━━━━━ LISTED RECORDS

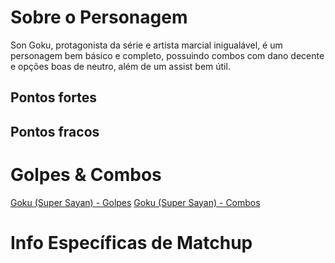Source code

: <!-- TITLE: Goku - Geral -->
<!-- SUBTITLE: "This'll be a good match." -->

# Sobre o Personagem
Son Goku, protagonista da série e artista marcial inigualável, é um personagem bem básico e completo, possuindo combos com dano decente e opções boas de neutro, além de um assist bem útil.

## Pontos fortes

## Pontos fracos

# Golpes & Combos
[Goku (Super Sayan) - Golpes](/jogos/dragon-ball-fighter-z/personagens/goku-ssj/atkdata)
[Goku (Super Sayan) - Combos](/jogos/dragon-ball-fighter-z/personagens/goku-ssj/combos)

# Info Específicas de Matchup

━━━━━━━━━━

- WHAT YOU SHOULD DO -
Reproduce each line of the records above, exactly and without pictures.

- WRITTEN REPLY -
Source code

: <!-- TITLE: Goku - Geral -->
<!-- SUBTITLE: "This'll be a good match." -->

# Sobre o Personagem
Son Goku, protagonista da série e artista marcial inigualável, é um personagem bem básico e completo, possuindo combos com dano decente e opções boas de neutro, além de um assist bem útil.

## Pontos fortes

## Pontos fracos

# Golpes & Combos
[Goku (Super Sayan) - Golpes](/jogos/dragon-ball-fighter-z/personagens/goku-ssj/atkdata)
[Goku (Super Sayan) - Combos](/jogos/dragon-ball-fighter-z/personagens/goku-ssj/combos)

# Info Específicas de Matchup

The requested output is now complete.